Bridge of Spies

Rated 2.0

Steven Spielberg continues a mini slump with his second good-looking yet terminally boring historical drama in a row after Lincoln. This is Spielberg's fourth collaboration with Tom Hanks, and their first since 2004's terrible The Terminal. It doesn't represent a return to Catch Me if You Can and Saving Private Ryan glory. This film certainly had a lot going f or it. Not only is it Spielberg's take on spying during the 1960s Cold War, which sounds like it should be exciting, but it's also a collaboration with the Coen Brothers. Joel and Ethan chipped in on the screenplay, which usually means good things are afoot. I wish Joel and Ethan had directed it, too. Hanks plays James B. Donovan, a U.S. tax attorney who lands the unenviable task of representing recently captured alleged Russian spy Rudolf Abel (Mark Rylance). While Donovan's law firm and the courts see the whole thing as an open-and-shut case, Donovan makes it known that his intentions are to represent Abel to the full extent of the law.
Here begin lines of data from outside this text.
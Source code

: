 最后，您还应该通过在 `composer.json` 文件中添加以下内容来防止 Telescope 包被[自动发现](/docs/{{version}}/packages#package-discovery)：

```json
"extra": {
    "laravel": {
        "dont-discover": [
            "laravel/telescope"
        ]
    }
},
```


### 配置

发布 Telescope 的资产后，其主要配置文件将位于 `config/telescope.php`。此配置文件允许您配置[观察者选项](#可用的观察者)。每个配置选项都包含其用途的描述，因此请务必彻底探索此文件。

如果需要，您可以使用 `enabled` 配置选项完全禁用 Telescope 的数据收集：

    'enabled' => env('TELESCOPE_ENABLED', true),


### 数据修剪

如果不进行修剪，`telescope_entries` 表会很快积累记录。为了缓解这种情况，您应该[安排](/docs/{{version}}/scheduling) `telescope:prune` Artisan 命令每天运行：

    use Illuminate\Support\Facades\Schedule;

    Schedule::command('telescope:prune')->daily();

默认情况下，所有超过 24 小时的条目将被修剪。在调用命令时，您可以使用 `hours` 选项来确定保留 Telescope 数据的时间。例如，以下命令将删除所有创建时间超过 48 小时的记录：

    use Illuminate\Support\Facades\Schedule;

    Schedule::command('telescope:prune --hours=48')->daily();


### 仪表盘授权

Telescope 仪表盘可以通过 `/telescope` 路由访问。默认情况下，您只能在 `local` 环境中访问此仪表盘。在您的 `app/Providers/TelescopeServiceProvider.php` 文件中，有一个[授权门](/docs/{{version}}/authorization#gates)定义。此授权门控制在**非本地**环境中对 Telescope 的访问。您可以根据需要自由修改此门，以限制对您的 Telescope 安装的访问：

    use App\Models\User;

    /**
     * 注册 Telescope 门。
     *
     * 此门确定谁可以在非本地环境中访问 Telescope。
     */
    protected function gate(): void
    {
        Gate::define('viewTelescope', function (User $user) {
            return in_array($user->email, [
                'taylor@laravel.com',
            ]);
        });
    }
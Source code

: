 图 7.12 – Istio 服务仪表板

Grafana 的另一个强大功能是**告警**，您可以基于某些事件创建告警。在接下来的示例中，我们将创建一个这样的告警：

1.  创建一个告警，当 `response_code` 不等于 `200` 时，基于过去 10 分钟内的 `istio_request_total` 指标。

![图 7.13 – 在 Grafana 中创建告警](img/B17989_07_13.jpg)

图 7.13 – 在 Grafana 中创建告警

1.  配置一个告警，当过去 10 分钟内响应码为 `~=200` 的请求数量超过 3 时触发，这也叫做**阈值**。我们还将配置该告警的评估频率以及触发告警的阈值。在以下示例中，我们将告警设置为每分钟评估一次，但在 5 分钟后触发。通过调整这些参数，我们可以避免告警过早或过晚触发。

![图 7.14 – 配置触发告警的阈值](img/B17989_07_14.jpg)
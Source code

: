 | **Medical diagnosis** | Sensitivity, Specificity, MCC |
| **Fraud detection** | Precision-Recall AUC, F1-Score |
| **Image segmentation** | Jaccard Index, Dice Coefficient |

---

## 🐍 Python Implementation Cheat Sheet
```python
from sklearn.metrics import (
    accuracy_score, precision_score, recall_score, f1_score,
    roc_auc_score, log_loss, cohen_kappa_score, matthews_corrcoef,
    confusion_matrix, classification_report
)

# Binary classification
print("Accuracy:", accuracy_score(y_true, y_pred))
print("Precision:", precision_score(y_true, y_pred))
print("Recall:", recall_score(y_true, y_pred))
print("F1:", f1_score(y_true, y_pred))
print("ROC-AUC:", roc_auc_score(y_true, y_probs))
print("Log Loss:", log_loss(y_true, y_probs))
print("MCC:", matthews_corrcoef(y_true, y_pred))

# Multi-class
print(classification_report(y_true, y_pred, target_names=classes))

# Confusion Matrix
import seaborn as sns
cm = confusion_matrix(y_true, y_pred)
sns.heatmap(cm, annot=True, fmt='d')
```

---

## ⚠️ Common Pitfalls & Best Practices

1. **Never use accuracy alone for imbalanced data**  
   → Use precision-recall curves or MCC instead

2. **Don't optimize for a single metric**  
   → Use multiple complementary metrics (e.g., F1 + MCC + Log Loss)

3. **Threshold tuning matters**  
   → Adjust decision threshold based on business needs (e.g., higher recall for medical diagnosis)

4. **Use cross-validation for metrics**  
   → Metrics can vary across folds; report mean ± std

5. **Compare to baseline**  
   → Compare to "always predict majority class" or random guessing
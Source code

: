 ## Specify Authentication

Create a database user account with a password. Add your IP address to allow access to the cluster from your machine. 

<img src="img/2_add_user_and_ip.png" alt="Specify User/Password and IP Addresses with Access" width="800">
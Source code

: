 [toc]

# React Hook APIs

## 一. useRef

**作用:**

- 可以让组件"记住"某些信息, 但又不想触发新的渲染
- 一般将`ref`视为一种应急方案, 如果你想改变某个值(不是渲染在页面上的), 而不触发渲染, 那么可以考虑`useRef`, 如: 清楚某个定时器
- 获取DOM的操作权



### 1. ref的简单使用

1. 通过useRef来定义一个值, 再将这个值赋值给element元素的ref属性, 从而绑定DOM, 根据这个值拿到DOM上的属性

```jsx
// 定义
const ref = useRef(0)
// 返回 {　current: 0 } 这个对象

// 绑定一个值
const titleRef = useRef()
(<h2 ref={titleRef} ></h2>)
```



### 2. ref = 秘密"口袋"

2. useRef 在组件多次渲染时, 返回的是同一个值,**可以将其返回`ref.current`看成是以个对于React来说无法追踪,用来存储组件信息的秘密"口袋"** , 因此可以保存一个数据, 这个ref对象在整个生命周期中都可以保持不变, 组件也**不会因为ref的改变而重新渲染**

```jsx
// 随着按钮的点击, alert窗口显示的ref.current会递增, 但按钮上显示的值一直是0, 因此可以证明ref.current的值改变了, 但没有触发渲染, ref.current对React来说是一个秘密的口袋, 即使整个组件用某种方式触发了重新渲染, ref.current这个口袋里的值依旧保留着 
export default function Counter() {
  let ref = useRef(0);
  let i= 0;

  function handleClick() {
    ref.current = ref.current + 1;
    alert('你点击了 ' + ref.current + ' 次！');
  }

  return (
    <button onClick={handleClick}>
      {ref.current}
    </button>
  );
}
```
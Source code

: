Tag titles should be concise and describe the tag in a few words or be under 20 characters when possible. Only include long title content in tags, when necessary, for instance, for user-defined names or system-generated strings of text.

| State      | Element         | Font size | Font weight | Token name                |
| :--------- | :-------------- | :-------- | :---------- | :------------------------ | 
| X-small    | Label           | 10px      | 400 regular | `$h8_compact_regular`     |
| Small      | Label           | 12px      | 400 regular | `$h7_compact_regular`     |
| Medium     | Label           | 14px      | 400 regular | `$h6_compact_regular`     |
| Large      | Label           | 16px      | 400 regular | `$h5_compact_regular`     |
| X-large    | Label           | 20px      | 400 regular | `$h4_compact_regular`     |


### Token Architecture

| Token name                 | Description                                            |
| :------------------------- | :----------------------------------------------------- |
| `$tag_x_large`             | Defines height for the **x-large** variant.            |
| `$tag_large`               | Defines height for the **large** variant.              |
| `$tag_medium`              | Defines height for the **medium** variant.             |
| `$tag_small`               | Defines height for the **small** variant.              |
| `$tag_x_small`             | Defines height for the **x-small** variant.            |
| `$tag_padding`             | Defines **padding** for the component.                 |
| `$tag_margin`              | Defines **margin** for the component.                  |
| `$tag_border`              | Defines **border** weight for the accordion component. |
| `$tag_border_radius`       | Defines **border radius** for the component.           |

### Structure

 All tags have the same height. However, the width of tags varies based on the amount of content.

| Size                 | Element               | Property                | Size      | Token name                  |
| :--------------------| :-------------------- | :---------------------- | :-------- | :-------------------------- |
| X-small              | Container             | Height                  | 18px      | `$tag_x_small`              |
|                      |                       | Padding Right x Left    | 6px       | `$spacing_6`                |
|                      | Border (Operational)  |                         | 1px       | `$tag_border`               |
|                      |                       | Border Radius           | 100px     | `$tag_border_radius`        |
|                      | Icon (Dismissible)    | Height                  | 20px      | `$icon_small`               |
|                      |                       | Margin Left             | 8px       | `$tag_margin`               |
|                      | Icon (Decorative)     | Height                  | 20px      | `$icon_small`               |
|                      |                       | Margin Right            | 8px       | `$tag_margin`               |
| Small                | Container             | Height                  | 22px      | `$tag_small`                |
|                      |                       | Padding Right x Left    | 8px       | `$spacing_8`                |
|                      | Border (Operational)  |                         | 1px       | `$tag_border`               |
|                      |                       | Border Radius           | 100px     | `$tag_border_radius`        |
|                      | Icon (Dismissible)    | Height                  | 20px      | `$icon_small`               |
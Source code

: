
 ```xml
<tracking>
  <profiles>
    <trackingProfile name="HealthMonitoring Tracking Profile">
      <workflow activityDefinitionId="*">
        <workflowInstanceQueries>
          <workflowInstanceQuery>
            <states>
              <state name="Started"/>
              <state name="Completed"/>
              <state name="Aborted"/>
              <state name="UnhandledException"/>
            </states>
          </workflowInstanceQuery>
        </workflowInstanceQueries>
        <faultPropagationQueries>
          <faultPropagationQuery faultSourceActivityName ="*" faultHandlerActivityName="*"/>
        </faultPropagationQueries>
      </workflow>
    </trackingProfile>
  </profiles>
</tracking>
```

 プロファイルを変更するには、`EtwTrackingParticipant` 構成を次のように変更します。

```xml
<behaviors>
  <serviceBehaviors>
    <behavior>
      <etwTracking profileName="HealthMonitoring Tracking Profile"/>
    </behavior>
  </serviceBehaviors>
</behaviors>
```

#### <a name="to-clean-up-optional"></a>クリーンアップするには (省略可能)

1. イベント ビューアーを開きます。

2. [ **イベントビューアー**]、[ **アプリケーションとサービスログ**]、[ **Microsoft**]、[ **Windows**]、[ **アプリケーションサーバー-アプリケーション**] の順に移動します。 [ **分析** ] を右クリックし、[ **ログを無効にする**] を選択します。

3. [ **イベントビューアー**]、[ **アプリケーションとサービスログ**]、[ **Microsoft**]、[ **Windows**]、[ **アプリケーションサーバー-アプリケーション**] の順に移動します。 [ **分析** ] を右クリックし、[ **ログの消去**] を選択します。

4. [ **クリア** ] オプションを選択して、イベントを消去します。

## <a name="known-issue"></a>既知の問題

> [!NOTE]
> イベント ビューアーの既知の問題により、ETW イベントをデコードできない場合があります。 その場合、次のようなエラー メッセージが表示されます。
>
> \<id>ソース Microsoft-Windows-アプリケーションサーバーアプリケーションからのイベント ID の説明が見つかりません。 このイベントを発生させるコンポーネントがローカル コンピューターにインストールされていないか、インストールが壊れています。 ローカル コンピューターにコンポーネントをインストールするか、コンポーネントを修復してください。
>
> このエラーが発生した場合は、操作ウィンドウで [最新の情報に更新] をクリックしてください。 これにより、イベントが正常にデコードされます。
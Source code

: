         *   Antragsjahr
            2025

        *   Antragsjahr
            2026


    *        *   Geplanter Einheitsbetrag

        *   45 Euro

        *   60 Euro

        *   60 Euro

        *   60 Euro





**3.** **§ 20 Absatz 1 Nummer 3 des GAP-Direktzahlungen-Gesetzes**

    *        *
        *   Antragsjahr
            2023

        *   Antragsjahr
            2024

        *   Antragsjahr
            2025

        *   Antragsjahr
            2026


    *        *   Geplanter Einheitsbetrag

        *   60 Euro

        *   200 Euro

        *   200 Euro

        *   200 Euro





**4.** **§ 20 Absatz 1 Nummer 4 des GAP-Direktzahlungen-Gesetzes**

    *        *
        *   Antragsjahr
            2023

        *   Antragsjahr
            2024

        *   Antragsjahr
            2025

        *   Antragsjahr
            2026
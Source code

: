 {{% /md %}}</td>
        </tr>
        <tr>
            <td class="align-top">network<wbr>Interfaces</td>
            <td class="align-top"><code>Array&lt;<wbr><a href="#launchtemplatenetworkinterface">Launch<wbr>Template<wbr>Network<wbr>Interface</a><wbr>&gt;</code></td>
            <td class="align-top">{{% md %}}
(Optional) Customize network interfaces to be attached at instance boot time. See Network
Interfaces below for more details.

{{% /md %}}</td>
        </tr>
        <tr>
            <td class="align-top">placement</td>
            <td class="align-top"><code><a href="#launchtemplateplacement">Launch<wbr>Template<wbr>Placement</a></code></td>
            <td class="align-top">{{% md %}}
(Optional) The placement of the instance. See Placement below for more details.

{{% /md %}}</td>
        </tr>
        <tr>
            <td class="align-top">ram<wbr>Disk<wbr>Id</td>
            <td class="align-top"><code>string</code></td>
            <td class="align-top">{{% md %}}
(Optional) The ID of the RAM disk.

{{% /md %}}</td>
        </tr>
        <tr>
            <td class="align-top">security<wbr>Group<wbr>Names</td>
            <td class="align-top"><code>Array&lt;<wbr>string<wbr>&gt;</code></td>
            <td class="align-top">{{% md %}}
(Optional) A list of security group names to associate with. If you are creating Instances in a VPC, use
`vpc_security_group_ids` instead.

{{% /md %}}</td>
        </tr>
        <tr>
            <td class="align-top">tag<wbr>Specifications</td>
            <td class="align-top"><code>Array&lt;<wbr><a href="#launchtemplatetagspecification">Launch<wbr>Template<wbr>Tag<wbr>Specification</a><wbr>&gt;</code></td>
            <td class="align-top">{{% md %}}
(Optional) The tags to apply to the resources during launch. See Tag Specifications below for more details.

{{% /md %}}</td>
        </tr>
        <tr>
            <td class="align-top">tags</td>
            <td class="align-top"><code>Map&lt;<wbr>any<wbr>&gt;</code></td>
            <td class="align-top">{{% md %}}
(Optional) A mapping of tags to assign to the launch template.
In a parallel story, some pilots join the CIA in a new spying program with U-2 planes. One of those planes getting shot out of the sky at 70,000 feet gives the Russians their own spy prisoner in Francis Gary Powers (Austin Stowell). With the construction of the Berlin Wall, yet another “spy” is captured when Frederic Pryor (Will Rogers), an American student who picked a crappy time to study in West Berlin, is apprehended by the East Germans. It all adds up to a rather boring time at the movies despite a typically strong Hanks performance.